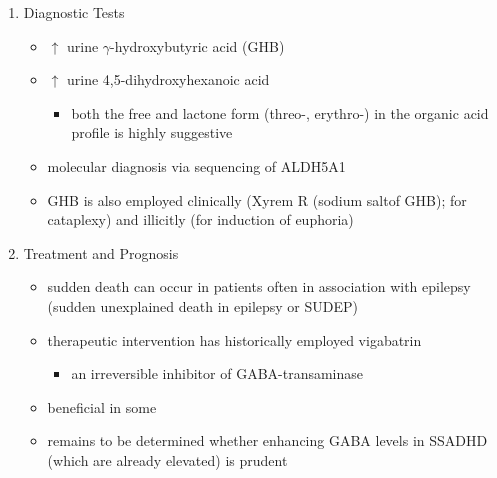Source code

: \documentclass{scrartcl}
\begin{document}
\begin{enumerate}
\item Diagnostic Tests
\label{sec:orgb4a8d6a}
\begin{itemize}
\item \(\uparrow\) urine \(\gamma\)-hydroxybutyric acid (GHB)
\item \(\uparrow\) urine 4,5-dihydroxyhexanoic acid
\begin{itemize}
\item both the free and lactone form (threo-, erythro-) in the organic acid profile
is highly suggestive
\end{itemize}
\item molecular diagnosis via sequencing of ALDH5A1
\item GHB is also employed clinically (Xyrem R (sodium saltof GHB); for
cataplexy) and illicitly (for induction of euphoria)
\end{itemize}

\item Treatment and Prognosis
\label{sec:org59c5336}
\begin{itemize}
\item sudden death can occur in patients often in association with
epilepsy (sudden unexplained death in epilepsy or SUDEP)
\item therapeutic intervention has historically employed vigabatrin
\begin{itemize}
\item an irreversible inhibitor of GABA-transaminase
\end{itemize}
\item beneficial in some
\item remains to be determined whether enhancing GABA levels in SSADHD
(which are already elevated) is prudent
\end{itemize}
\end{enumerate}
\end{document}
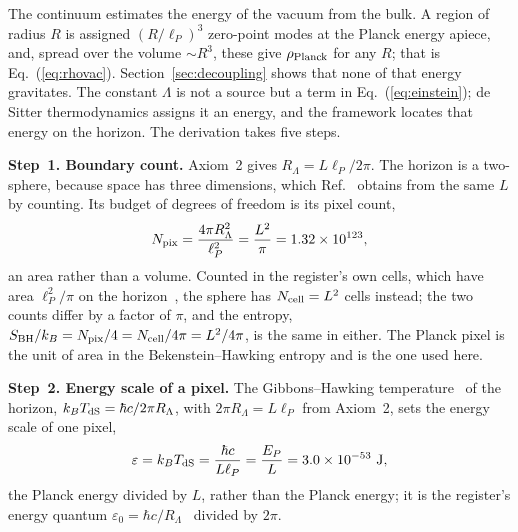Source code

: \documentclass[aps,prd,twocolumn,superscriptaddress,nofootinbib,showkeys]{revtex4-2}
\begin{document}
The continuum estimates the energy of the vacuum from the bulk. A region of radius $R$ is assigned $(R/\ell_P)^3$ zero-point modes at the Planck energy apiece, and, spread over the volume $\sim R^3$, these give $\rho_{\rm Planck}$ for any $R$; that is Eq.~(\ref{eq:rhovac}). Section~\ref{sec:decoupling} shows that none of that energy gravitates. The constant $\Lambda$ is not a source but a term in Eq.~(\ref{eq:einstein}); de Sitter thermodynamics assigns it an energy, and the framework locates that energy on the horizon. The derivation takes five steps.

\textbf{Step~1. Boundary count.} Axiom~2 gives $R_\Lambda = L\ell_P/2\pi$. The horizon is a two-sphere, because space has three dimensions, which Ref.~\cite{korytko2026d} obtains from the same $L$ by counting. Its budget of degrees of freedom is its pixel count,
\begin{equation}
N_{\rm pix} = \frac{4\pi R_\Lambda^2}{\ell_P^2} = \frac{L^2}{\pi} = 1.32\times10^{123},
\label{eq:npix}
\end{equation}
an area rather than a volume. Counted in the register's own cells, which have area $\ell_P^2/\pi$ on the horizon~\cite{korytko2026d}, the sphere has $N_{\rm cell} = L^2$ cells instead; the two counts differ by a factor of $\pi$, and the entropy, $S_{\rm BH}/k_B = N_{\rm pix}/4 = N_{\rm cell}/4\pi = L^2/4\pi$, is the same in either. The Planck pixel is the unit of area in the Bekenstein--Hawking entropy and is the one used here.

\textbf{Step~2. Energy scale of a pixel.} The Gibbons--Hawking temperature~\cite{gibbons1977} of the horizon, $k_BT_{\rm dS} = \hbar c/2\pi R_\Lambda$, with $2\pi R_\Lambda = L\ell_P$ from Axiom~2, sets the energy scale of one pixel,
\begin{equation}
\varepsilon = k_BT_{\rm dS} = \frac{\hbar c}{L\ell_P} = \frac{E_P}{L} = 3.0\times10^{-53}~{\rm J},
\label{eq:eps}
\end{equation}
the Planck energy divided by $L$, rather than the Planck energy; it is the register's energy quantum $\varepsilon_0 = \hbar c/R_\Lambda$~\cite{korytko2026c} divided by $2\pi$.
\end{document}
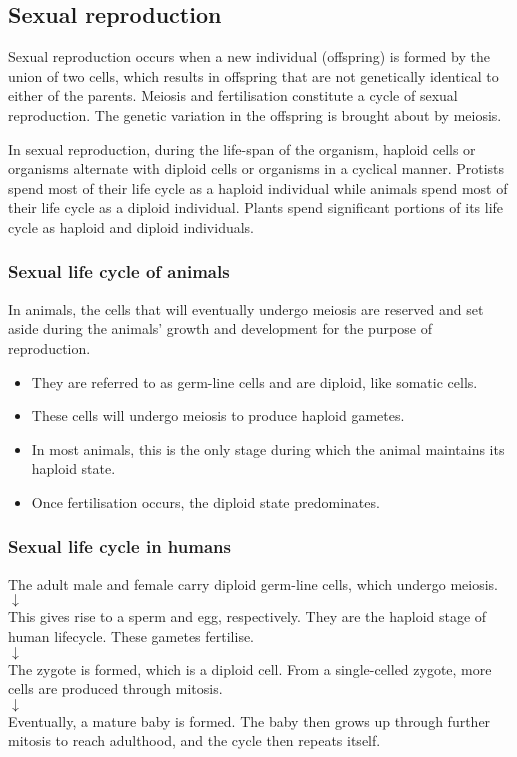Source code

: \documentclass[11pt]{article}
\begin{document}
\subsection{Sexual reproduction}
\label{sec:org5aa7135}
Sexual reproduction occurs when a new individual (offspring) is formed by the union of two cells, which results in offspring that are not genetically identical to either of the parents. Meiosis and fertilisation constitute a cycle of sexual reproduction. The genetic variation in the offspring is brought about by meiosis.


In sexual reproduction, during the life-span of the organism, haploid cells or organisms alternate with diploid cells or organisms in a cyclical manner. Protists spend most of their life cycle as a haploid individual while animals spend most of their life cycle as a diploid individual. Plants spend significant portions of its life cycle as haploid and diploid individuals.
\subsubsection{Sexual life cycle of animals}
\label{sec:orgdc13af3}
In animals, the cells that will eventually undergo meiosis are reserved and set aside during the animals' growth and development for the purpose of reproduction.
\begin{itemize}
\item They are referred to as germ-line cells and are diploid, like somatic cells.
\item These cells will undergo meiosis to produce haploid gametes.
\item In most animals, this is the only stage during which the animal maintains its haploid state.
\item Once fertilisation occurs, the diploid state predominates.
\end{itemize}
\subsubsection{Sexual life cycle in humans}
\label{sec:org7410c43}

\begin{center}
The adult male and female carry diploid germ-line cells, which undergo meiosis. \\
$\downarrow$ \\
This gives rise to a sperm and egg, respectively. They are the haploid stage of human lifecycle. These gametes fertilise. \\
$\downarrow$ \\
The zygote is formed, which is a diploid cell. From a single-celled zygote, more cells are produced through mitosis. \\
$\downarrow$ \\
Eventually, a mature baby is formed. The baby then grows up through further mitosis to reach adulthood, and the cycle then repeats itself.
\end{center}
\end{document}
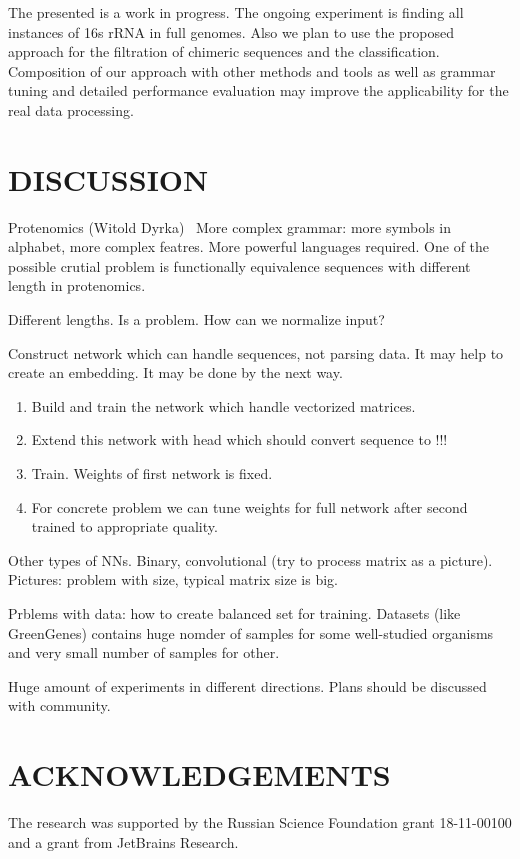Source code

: \documentclass[a4paper,twoside]{article}
\begin{document}
\noindent The presented is a work in progress. 
The ongoing experiment is finding all instances of 16s rRNA in full genomes.
Also we plan to use the proposed approach for the filtration of chimeric sequences and the classification.
Composition of our approach with other methods and tools as well as grammar tuning and detailed performance evaluation may improve the applicability for the real data processing.


\section{\uppercase{Discussion}}
\label{sec:Discussion}

Protenomics (Witold Dyrka)~\cite{DBLP:Witold:Proteins}
More complex grammar: more symbols in alphabet, more complex featres.
More powerful languages required.
One of the possible crutial problem is functionally equivalence sequences with different length in protenomics.

Different lengths. Is a problem.
How can we normalize input?

Construct network which can handle sequences, not parsing data.
It may help to create an embedding.
It may be done by the next way.
\begin{enumerate}
\item Build and train the network which handle vectorized matrices.
\item Extend this network with head which should convert sequence to !!!
\item Train. Weights of first network is fixed.
\item For concrete problem we can tune weights for full network after second trained to appropriate quality.
\end{enumerate}

Other types of NNs.
Binary, convolutional (try to process matrix as a picture).
Pictures: problem with size, typical matrix size is big.

Prblems with data: how to create balanced set for training.
Datasets (like GreenGenes) contains huge nomder of samples for some well-studied organisms and very small number of samples for other.

Huge amount of experiments in different directions.
Plans should be discussed with community.


\section*{\uppercase{Acknowledgements}}

\noindent The research was supported by the Russian Science Foundation grant 18-11-00100 and a grant from JetBrains Research.


\vfill

{\small
}


\vfill
\end{document}
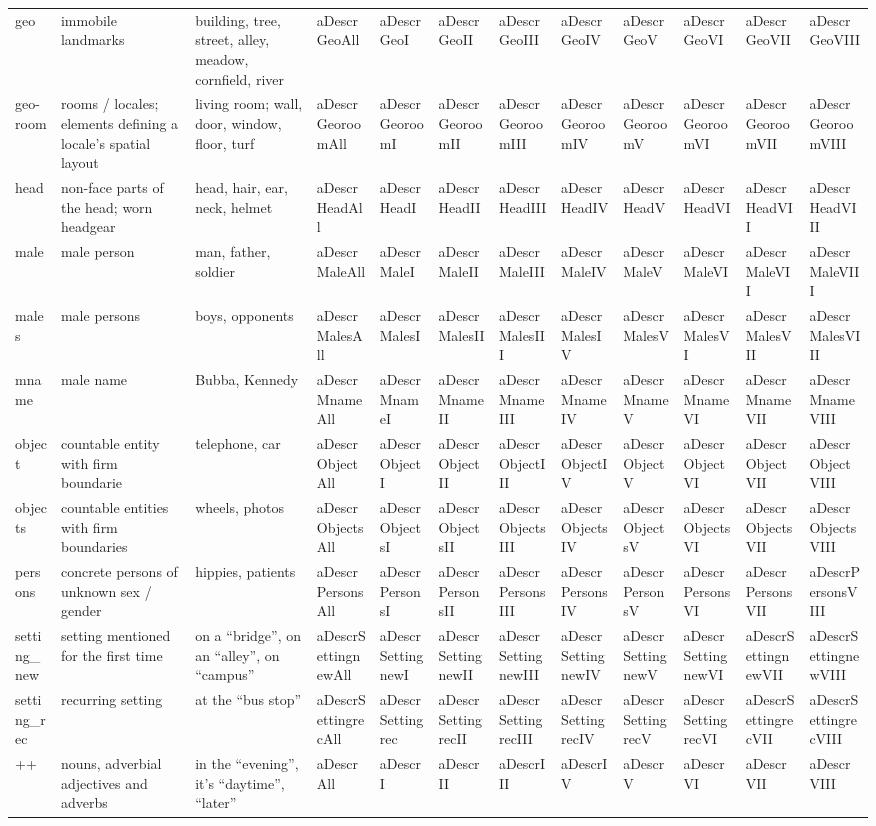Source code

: \documentclass[english]{article}
\begin{document}
\begin{table}[t]
\begin{tabular}{llllllllllll}
geo & immobile landmarks & building, tree, street, alley, meadow, cornfield, river & aDescrGeoAll & aDescrGeoI & aDescrGeoII & aDescrGeoIII & aDescrGeoIV & aDescrGeoV & aDescrGeoVI & aDescrGeoVII & aDescrGeoVIII \tabularnewline
geo-room & rooms / locales; elements defining a locale's spatial layout & living room; wall, door, window, floor, turf & aDescrGeoroomAll & aDescrGeoroomI & aDescrGeoroomII & aDescrGeoroomIII & aDescrGeoroomIV & aDescrGeoroomV & aDescrGeoroomVI & aDescrGeoroomVII & aDescrGeoroomVIII \tabularnewline
head & non-face parts of the head; worn headgear & head, hair, ear, neck, helmet & aDescrHeadAll & aDescrHeadI & aDescrHeadII & aDescrHeadIII & aDescrHeadIV & aDescrHeadV & aDescrHeadVI & aDescrHeadVII & aDescrHeadVIII \tabularnewline
male & male person & man, father, soldier & aDescrMaleAll & aDescrMaleI & aDescrMaleII & aDescrMaleIII & aDescrMaleIV & aDescrMaleV & aDescrMaleVI & aDescrMaleVII & aDescrMaleVIII \tabularnewline
males & male persons & boys, opponents & aDescrMalesAll & aDescrMalesI & aDescrMalesII & aDescrMalesIII & aDescrMalesIV & aDescrMalesV & aDescrMalesVI & aDescrMalesVII & aDescrMalesVIII \tabularnewline
mname & male name & Bubba, Kennedy & aDescrMnameAll & aDescrMnameI & aDescrMnameII & aDescrMnameIII & aDescrMnameIV & aDescrMnameV & aDescrMnameVI & aDescrMnameVII & aDescrMnameVIII \tabularnewline
object & countable entity with firm boundarie & telephone, car & aDescrObjectAll & aDescrObjectI & aDescrObjectII & aDescrObjectIII & aDescrObjectIV & aDescrObjectV & aDescrObjectVI & aDescrObjectVII & aDescrObjectVIII \tabularnewline
objects & countable entities with firm boundaries &  wheels, photos & aDescrObjectsAll & aDescrObjectsI & aDescrObjectsII & aDescrObjectsIII & aDescrObjectsIV & aDescrObjectsV & aDescrObjectsVI & aDescrObjectsVII & aDescrObjectsVIII \tabularnewline
persons & concrete persons of unknown sex / gender & hippies, patients & aDescrPersonsAll & aDescrPersonsI & aDescrPersonsII & aDescrPersonsIII & aDescrPersonsIV & aDescrPersonsV & aDescrPersonsVI & aDescrPersonsVII & aDescrPersonsVIII \tabularnewline
setting\_new & setting mentioned for the first time &  on a ``bridge'', on an ``alley'', on ``campus'' & aDescrSettingnewAll & aDescrSettingnewI & aDescrSettingnewII & aDescrSettingnewIII & aDescrSettingnewIV & aDescrSettingnewV & aDescrSettingnewVI & aDescrSettingnewVII & aDescrSettingnewVIII \tabularnewline
setting\_rec & recurring setting & at the ``bus stop'' & aDescrSettingrecAll & aDescrSettingrec & aDescrSettingrecII & aDescrSettingrecIII & aDescrSettingrecIV & aDescrSettingrecV & aDescrSettingrecVI & aDescrSettingrecVII & aDescrSettingrecVIII \tabularnewline
++ & nouns, adverbial adjectives and adverbs & in the ``evening'', it's ``daytime'', ``later'' &  aDescrAll & aDescrI & aDescrII & aDescrIII & aDescrIV & aDescrV & aDescrVI & aDescrVII & aDescrVIII \tabularnewline
\bottomrule
\end{tabular}
\end{table}
\end{document}
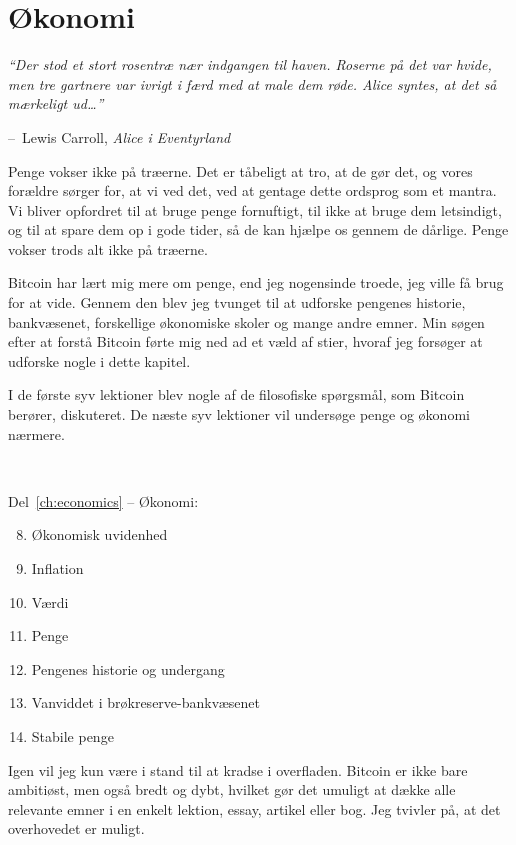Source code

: \documentclass[paper=6in:9in,pagesize=pdftex,
               headinclude=on,footinclude=on,12pt]{scrbook}
\makeatletter
\newenvironment{chapquote}[2][4em]{\setlength{\@tempdima}{#1}%
   \def\chapquote@author{#2}%
   \parshape 1 \@tempdima \dimexpr\textwidth-2\@tempdima\relax%
   \itshape}{\par\normalfont\hfill--\ \chapquote@author\hspace*{\@tempdima}\par\bigskip}
\makeatother
\begin{document}
\chapter*{Økonomi}

\begin{chapquote}{Lewis Carroll, \textit{Alice i Eventyrland}}
\enquote{Der stod et stort rosentræ nær indgangen til haven. Roserne på det var hvide, men tre gartnere var ivrigt i færd med at male dem røde. Alice syntes, at det så mærkeligt ud\ldots}
\end{chapquote}

Penge vokser ikke på træerne. Det er tåbeligt at tro, at de gør det, og vores forældre sørger for, at vi ved det, ved at gentage dette ordsprog som et mantra. Vi bliver opfordret til at bruge penge fornuftigt, til ikke at bruge dem letsindigt, og til at spare dem op i gode tider, så de kan hjælpe os gennem de dårlige. Penge vokser trods alt ikke på træerne.

Bitcoin har lært mig mere om penge, end jeg nogensinde troede, jeg ville få brug for at vide. Gennem den blev jeg tvunget til at udforske pengenes historie, bankvæsenet, forskellige økonomiske skoler og mange andre emner. Min søgen efter at forstå Bitcoin førte mig ned ad et væld af stier, hvoraf jeg forsøger at udforske nogle i dette kapitel.

I de første syv lektioner blev nogle af de filosofiske spørgsmål, som Bitcoin berører, diskuteret. De næste syv lektioner vil undersøge penge og økonomi nærmere.

~\begin{samepage} Del~\ref{ch:economics} -- Økonomi:\begin{enumerate}
  \setcounter{enumi}{7}
  \item Økonomisk uvidenhed \item Inflation \item Værdi \item Penge \item Pengenes historie og undergang \item Vanviddet i brøkreserve-bankvæsenet \item Stabile penge \end{enumerate}
\end{samepage}

Igen vil jeg kun være i stand til at kradse i overfladen. Bitcoin er ikke bare ambitiøst, men også bredt og dybt, hvilket gør det umuligt at dække alle relevante emner i en enkelt lektion, essay, artikel eller bog. Jeg tvivler på, at det overhovedet er muligt.
\end{document}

# Instructions for the task
Retype only the lines that run from the first line of the entries above to the line containing "(which are already elevated) is prudent", both included. Do not carry over any pictures.

# Written solution
Source code

: \documentclass{scrartcl}
\begin{document}
\begin{enumerate}
\item Diagnostic Tests
\label{sec:orgb4a8d6a}
\begin{itemize}
\item \(\uparrow\) urine \(\gamma\)-hydroxybutyric acid (GHB)
\item \(\uparrow\) urine 4,5-dihydroxyhexanoic acid
\begin{itemize}
\item both the free and lactone form (threo-, erythro-) in the organic acid profile
is highly suggestive
\end{itemize}
\item molecular diagnosis via sequencing of ALDH5A1
\item GHB is also employed clinically (Xyrem R (sodium saltof GHB); for
cataplexy) and illicitly (for induction of euphoria)
\end{itemize}

\item Treatment and Prognosis
\label{sec:org59c5336}
\begin{itemize}
\item sudden death can occur in patients often in association with
epilepsy (sudden unexplained death in epilepsy or SUDEP)
\item therapeutic intervention has historically employed vigabatrin
\begin{itemize}
\item an irreversible inhibitor of GABA-transaminase
\end{itemize}
\item beneficial in some
\item remains to be determined whether enhancing GABA levels in SSADHD
(which are already elevated) is prudent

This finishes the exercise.